Cuando llegó a mis manos esta fotografía tomada en Lodares allá por los años sesenta, con la mujer sacando la vaca recién parida y bien tapadina a beber agua al pilón, volvieron a mi retina cientos de imágenes ya casi diluidas por el tiempo, de cuando era el animal más mimado y al que más recursos dedicaban nuestros mayores, porque en ellas tenían depositadas todas las esperanzas de poder salir adelante con su ajustada economía.
La hierba que habían recogido en la tenada en el mes de agosto, la mesarían diariamente dejándola caer a la pajareta, desde donde las cebarían a “brazaos” por la mañana temprano y al oscurecer, mientras permanecían atadas con su collar al pesebre, que era todo el invierno. A media tarde, aprovechando algún rato que escampara y después de haberlas limpiado sus cascarrias de abono con rasqueta y cepillo, las sacarían a beber agua al pilón o al río, procurando brevedad para evitarles enfriamientos.
Si la vaca estaba recién parida, la llevarían calderos de agua templada a su pesebre, para que no saliera a pisar barro o nieve los primeros veinte días. Pasado ese tiempo, la sacarían sola al pilón, pero bien abrigada con una manta que anudaban bajo su cerviz como la que vemos en esta fotografía de Lodares. Esta labor la podía hacer algún rapaz o puede que la mujer de casa, y puede que ésta estuviese también recién parida, pero para la que ya no habría tanto miramiento preventivo frente a las fuertes nevadas y ventiscas.
Sentados en la tajuela y con la cuerna sujeta entre las piernas, las ordeñaban a dos manos por la mañana y por la noche, llenando calderos para, al día siguiente, después de haber dejado la necesaria para el consumo propio, vaciarla en el bidón que bajarían a la fábrica de Vegamián para ir sacando unas pesetillas que cobraban a mes vencido.

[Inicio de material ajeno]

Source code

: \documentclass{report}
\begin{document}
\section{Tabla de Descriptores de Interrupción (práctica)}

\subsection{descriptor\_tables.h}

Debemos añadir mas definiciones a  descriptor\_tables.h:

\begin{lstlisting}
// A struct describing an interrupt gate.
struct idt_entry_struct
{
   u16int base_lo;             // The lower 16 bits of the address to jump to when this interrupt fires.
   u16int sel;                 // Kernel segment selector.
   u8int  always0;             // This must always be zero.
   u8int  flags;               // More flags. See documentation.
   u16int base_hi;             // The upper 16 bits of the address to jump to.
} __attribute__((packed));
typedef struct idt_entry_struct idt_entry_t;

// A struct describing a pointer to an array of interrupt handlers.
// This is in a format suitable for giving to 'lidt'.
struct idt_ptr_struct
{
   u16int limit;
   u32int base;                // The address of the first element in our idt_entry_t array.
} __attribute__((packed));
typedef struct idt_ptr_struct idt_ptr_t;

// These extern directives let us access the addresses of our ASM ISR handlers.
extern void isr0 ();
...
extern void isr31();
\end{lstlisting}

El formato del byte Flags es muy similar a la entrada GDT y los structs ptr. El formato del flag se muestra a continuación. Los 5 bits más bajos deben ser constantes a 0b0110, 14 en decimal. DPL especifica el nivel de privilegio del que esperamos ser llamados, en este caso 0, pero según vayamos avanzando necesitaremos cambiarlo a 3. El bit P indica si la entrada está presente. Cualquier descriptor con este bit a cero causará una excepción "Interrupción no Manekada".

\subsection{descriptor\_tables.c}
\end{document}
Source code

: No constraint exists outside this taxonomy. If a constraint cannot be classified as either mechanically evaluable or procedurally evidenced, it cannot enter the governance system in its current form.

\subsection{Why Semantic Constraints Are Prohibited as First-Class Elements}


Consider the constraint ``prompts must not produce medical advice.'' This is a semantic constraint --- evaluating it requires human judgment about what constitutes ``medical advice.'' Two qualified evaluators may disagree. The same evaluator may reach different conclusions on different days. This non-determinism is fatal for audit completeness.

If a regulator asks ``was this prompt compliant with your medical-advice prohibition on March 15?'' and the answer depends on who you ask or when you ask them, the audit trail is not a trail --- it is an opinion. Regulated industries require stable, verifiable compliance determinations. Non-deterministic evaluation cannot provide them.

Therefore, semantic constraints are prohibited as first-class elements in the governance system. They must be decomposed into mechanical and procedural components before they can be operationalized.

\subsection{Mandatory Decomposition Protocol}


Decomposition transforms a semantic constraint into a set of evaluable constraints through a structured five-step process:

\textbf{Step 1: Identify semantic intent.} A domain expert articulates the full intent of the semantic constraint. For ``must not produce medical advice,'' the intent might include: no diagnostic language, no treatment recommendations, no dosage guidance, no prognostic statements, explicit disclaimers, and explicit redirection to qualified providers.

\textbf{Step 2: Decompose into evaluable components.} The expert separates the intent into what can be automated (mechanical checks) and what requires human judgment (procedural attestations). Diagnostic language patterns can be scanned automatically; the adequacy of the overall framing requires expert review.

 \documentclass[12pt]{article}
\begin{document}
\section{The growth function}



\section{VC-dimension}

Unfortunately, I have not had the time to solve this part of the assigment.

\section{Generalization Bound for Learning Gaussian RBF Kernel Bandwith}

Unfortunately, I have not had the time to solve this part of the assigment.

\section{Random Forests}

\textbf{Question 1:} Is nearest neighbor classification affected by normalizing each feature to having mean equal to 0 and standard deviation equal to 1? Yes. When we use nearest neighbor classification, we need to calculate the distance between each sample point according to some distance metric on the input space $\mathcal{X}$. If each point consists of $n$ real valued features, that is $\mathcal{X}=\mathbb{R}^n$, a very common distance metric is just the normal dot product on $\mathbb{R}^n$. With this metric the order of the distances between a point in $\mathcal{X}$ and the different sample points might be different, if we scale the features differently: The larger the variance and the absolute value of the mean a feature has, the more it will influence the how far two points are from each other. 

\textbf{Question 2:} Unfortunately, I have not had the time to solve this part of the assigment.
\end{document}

Mirando en la libreta la fecha que la habían llevado al toro y, también, la parte del animal que tapa con el rabo, los paisanos intuían con precisión el momento del parto, por lo que no se alejarían demasiado de la cuadra para, llegado el momento, acudir en su ayuda. Si se presentaba por la noche, la velarían durmiendo envueltos en la pelliza encima de la hierba de la pajareta.
Al día siguiente, los guajes calzaríamos las madreñas nada más levantarnos para ir a la cuadra y contemplar al jatín recién nacido, que apenas se mantenía en pie sobre un tablero que lo aislaba del suelo, siendo esto para nosotros motivo de alegría tal, que celebrábamos casi como la llegada de un nuevo miembro de la familia.
A partir de ahí, vendrían aquellos desayunos con sopas de calostros hechos con la leche de la recién parida, sopas que sabían a vida y olían a progreso, porque progresar era entonces tener un ternero más, atado con su collarín de madera al pesebre.
Pero de aquello ya solo queda eso, recuerdos y fotografías que nos dan fe de ello. Hoy los tiempos son otros. Los ganaderos montañeses han cambiado aquellas costumbres de tratar y cuidar al ganado a nuevos tipos de explotación que establecen calidad y cupos a modo europeo, lo que en nuestra montaña parece inviable a los precios que venden su leche y sus terneros.
En la actualidad, estos animales los vemos todo el año a la intemperie, vagando a su albedrío, con los pelos de punta caminan sobre la nieve, buscando la comida allí donde pueden, aunque ésta sea la monda de un palo seco del cierro de al lado, dando la sensación al que por allí pasa que poco importa si mueren de hambre, si se arricen sobre la nieve, o si el lobo se las come.
Y no será para tanto, aunque los mayores que conocieron y aplicaron aquellas maneras de cuidar sus ganados, hoy les cuesta trabajo entender estos nuevos sistemas, y se llevan las manos a la cabeza cuando las ven, para exclamar por lo bajo: ¡si los abuelos levantaran la cabeza!